## WORK ITEM
Keep only the lines of the listing that include the word "documentclass", and copy them.

## DATA FOR THIS EXERCISE
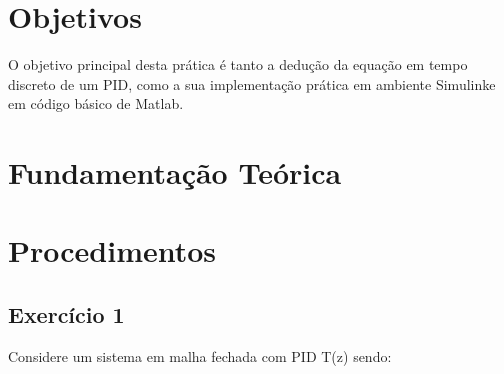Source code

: \section{Objetivos}
O objetivo principal desta prática é tanto a dedução da equação em tempo discreto de um PID, como a sua implementação prática em ambiente Simulink\textregistered e em código básico de Matlab\textregistered.

\section{Fundamentação Teórica}



\section{Procedimentos}
\subsection{Exercício 1}
Considere um sistema em malha fechada com PID T(z) sendo:


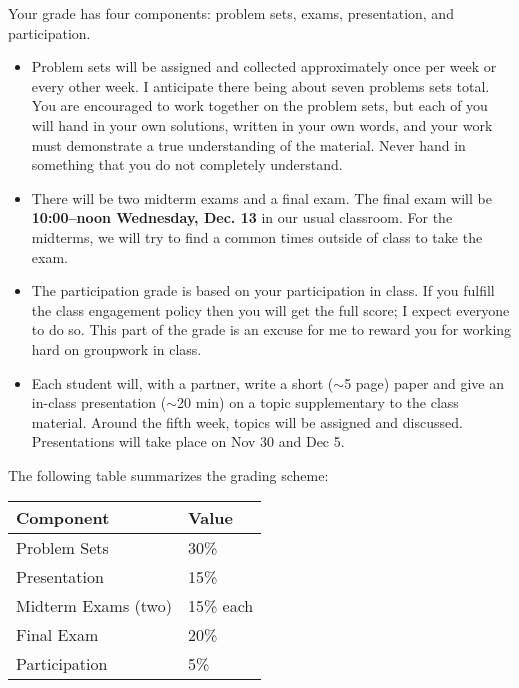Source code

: \documentclass{amsart}
\begin{document}
\medskip

 Your grade has four components: problem sets, exams, presentation, and participation. 

\begin{itemize}
\item Problem sets will be assigned and collected approximately once per week or every other week. I anticipate there being about seven problems sets total.
You are encouraged to work together on the problem sets, but each of you will hand in your own solutions, written in your own words, and your work must demonstrate a true understanding of the material. Never hand in something that you do not completely understand.

\item There will be two midterm exams and a final exam. The final exam will be \textbf{10:00--noon
Wednesday, Dec. 13} in our usual classroom. For the midterms, we will try to find a common times outside of class to take the exam.

\item The participation grade is based on your participation in class. If you fulfill the class engagement policy then you will get the full score; I expect everyone to do so. This part of the grade is an excuse for me to reward you for working hard on groupwork in class.

\item Each student will, with a partner, write a short ($\sim$5 page) paper and give an in-class presentation ($\sim$20 min) on a topic supplementary to the class material. Around the fifth week, topics will be assigned and discussed. Presentations will take place on Nov 30 and Dec 5.
\end{itemize}
The following table summarizes the grading scheme:


\begin{center}

\begin{tabular}{|l|l|}
\hline
Component & Value \\
\hline \hline
Problem Sets & 30\% \\
\hline
Presentation & 15\% \\
\hline
Midterm Exams (two) &  15\% each \\
\hline
Final Exam & 20\% \\
\hline
Participation & 5\%\\
\hline
\end{tabular}

\end{center}
\
\end{document}
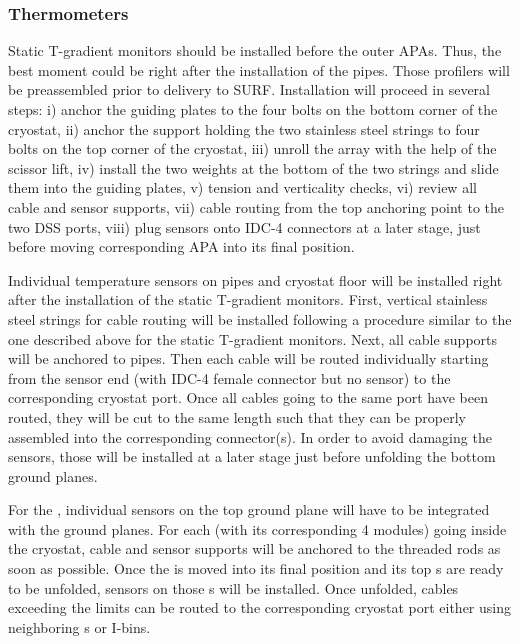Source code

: \subsubsection{Thermometers}
\label{sec:fdgen-slow-cryo-instal-th}

Static T-gradient monitors should be installed before the outer APAs. Thus, the best moment could be right after the installation of the pipes. Those profilers will be preassembled prior to delivery to SURF. 
Installation will proceed in several steps:
i) anchor the guiding plates to the four bolts on the bottom corner of the cryostat,
ii) anchor the support holding the two stainless steel strings to four bolts on the top corner of the cryostat,
iii) unroll the array with the help of the scissor lift,
iv) install the two weights at the bottom of the two strings and slide them into the guiding plates, 
v) tension and verticality checks,
vi) review all cable and sensor supports, 
vii) cable routing from the top anchoring point to the two DSS ports, 
viii) plug sensors onto IDC-4 connectors at a later stage, just before moving corresponding APA into its final position. 

Individual temperature sensors on pipes and cryostat floor will be installed right after the installation of the static T-gradient monitors. First, vertical stainless steel strings for cable routing will be installed following a procedure similar to the one described above for the static T-gradient monitors. Next, all cable supports will be anchored to pipes. Then each cable will be routed individually starting from the sensor end (with IDC-4 female connector but no sensor)
to the corresponding cryostat port. Once all cables going to the same port have been routed, they will be cut to the same length such that they can be properly assembled into the corresponding connector(s). In order to avoid damaging the sensors, those will be installed at a later stage just before unfolding the bottom ground planes.

For the , individual sensors on the top ground plane will have to be integrated with the ground planes. For each  (with its corresponding 4  modules)
going inside the cryostat, cable and sensor supports will be anchored to the  threaded rods as soon as possible.
Once the  is moved into its final position and its top s are ready to be unfolded, sensors on those s will be installed. Once unfolded, cables 
exceeding the  limits can be routed to the corresponding cryostat port either using neighboring s or  I-bins. 


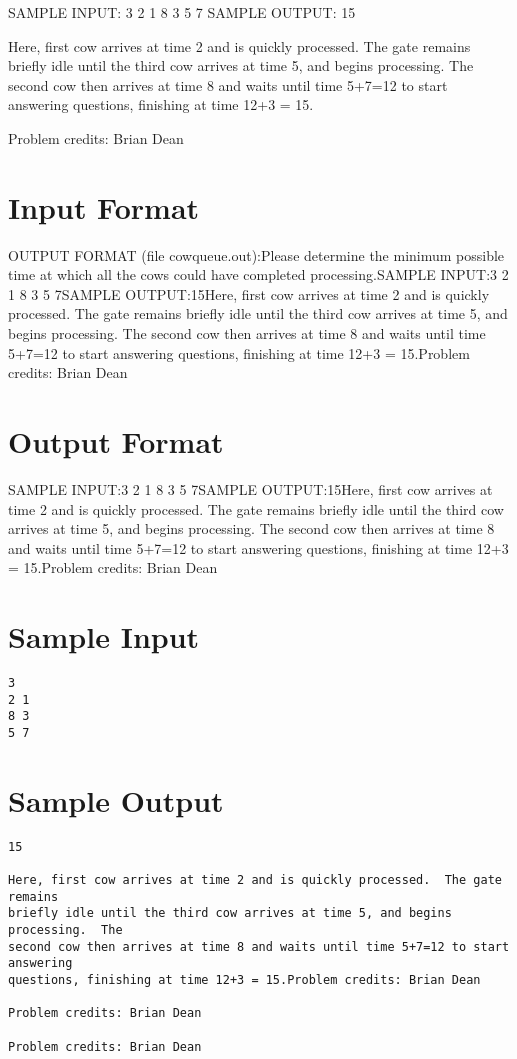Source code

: \documentclass[12pt]{article}
\begin{document}
SAMPLE INPUT:
3
2 1
8 3
5 7
SAMPLE OUTPUT: 
15

Here, first cow arrives at time 2 and is quickly processed.  The gate remains
briefly idle until the third cow arrives at time 5, and begins processing.  The
second cow then arrives at time 8 and waits until time 5+7=12 to start answering
questions, finishing at time 12+3 = 15.


Problem credits: Brian Dean



\section*{Input Format}
OUTPUT FORMAT (file cowqueue.out):Please determine the minimum possible time at which all the cows could have
completed processing.SAMPLE INPUT:3
2 1
8 3
5 7SAMPLE OUTPUT:15Here, first cow arrives at time 2 and is quickly processed.  The gate remains
briefly idle until the third cow arrives at time 5, and begins processing.  The
second cow then arrives at time 8 and waits until time 5+7=12 to start answering
questions, finishing at time 12+3 = 15.Problem credits: Brian Dean

\section*{Output Format}
SAMPLE INPUT:3
2 1
8 3
5 7SAMPLE OUTPUT:15Here, first cow arrives at time 2 and is quickly processed.  The gate remains
briefly idle until the third cow arrives at time 5, and begins processing.  The
second cow then arrives at time 8 and waits until time 5+7=12 to start answering
questions, finishing at time 12+3 = 15.Problem credits: Brian Dean

\section*{Sample Input}
\begin{verbatim}
3
2 1
8 3
5 7
\end{verbatim}

\section*{Sample Output}
\begin{verbatim}
15

Here, first cow arrives at time 2 and is quickly processed.  The gate remains
briefly idle until the third cow arrives at time 5, and begins processing.  The
second cow then arrives at time 8 and waits until time 5+7=12 to start answering
questions, finishing at time 12+3 = 15.Problem credits: Brian Dean

Problem credits: Brian Dean

Problem credits: Brian Dean
\end{verbatim}
\end{document}
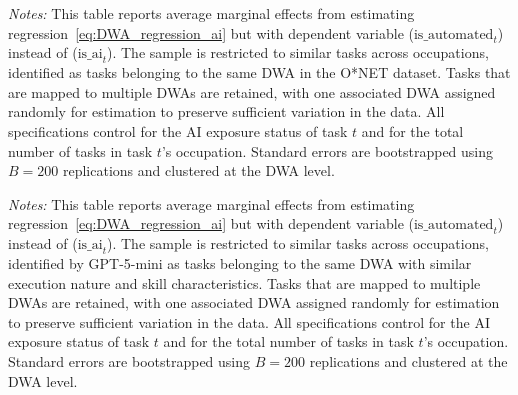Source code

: \begin{table}[ht!]
\begin{center}
\caption{Effect of Neighboring Tasks' AI Execution Status on Task's AI Automation Likelihood}
\label{tab:DWA_regression_aiAutomation_mainSample}
\resizebox{\textwidth}{!}{

}
\end{center}
\footnotesize{\emph{Notes:}} 
This table reports average marginal effects from estimating regression~\eqref{eq:DWA_regression_ai} but with dependent variable ($\text{is\_automated}_{t}$) instead of ($\text{is\_ai}_{t}$).  
The sample is restricted to similar tasks across occupations, identified as tasks belonging to the same DWA in the O*NET dataset.  
Tasks that are mapped to multiple DWAs are retained, with one associated DWA assigned randomly for estimation to preserve sufficient variation in the data.  
All specifications control for the AI exposure status of task $t$ and for the total number of tasks in task $t$’s occupation.  
Standard errors are bootstrapped using $B=200$ replications and clustered at the DWA level.  
\end{table}

\begin{table}[ht!]
\begin{center}
\caption{Effect of Neighboring Tasks' AI Execution Status on Task's AI Automation Likelihood (GPT-filtered Sample)}
\label{tab:DWA_regression_aiAutomation_GPTsample}
\resizebox{\textwidth}{!}{

}
\end{center}
\footnotesize{\emph{Notes:}} 
This table reports average marginal effects from estimating regression~\eqref{eq:DWA_regression_ai} but with dependent variable ($\text{is\_automated}_{t}$) instead of ($\text{is\_ai}_{t}$).
The sample is restricted to similar tasks across occupations, identified by GPT-5-mini as tasks belonging to the same DWA with similar execution nature and skill characteristics.
Tasks that are mapped to multiple DWAs are retained, with one associated DWA assigned randomly for estimation to preserve sufficient variation in the data.  
All specifications control for the AI exposure status of task $t$ and for the total number of tasks in task $t$'s occupation.
Standard errors are bootstrapped using $B=200$ replications and clustered at the DWA level.  
\end{table}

## OUTPUT OF THE TASK
: \documentclass{amsart}
: \documentclass[12pt]{article}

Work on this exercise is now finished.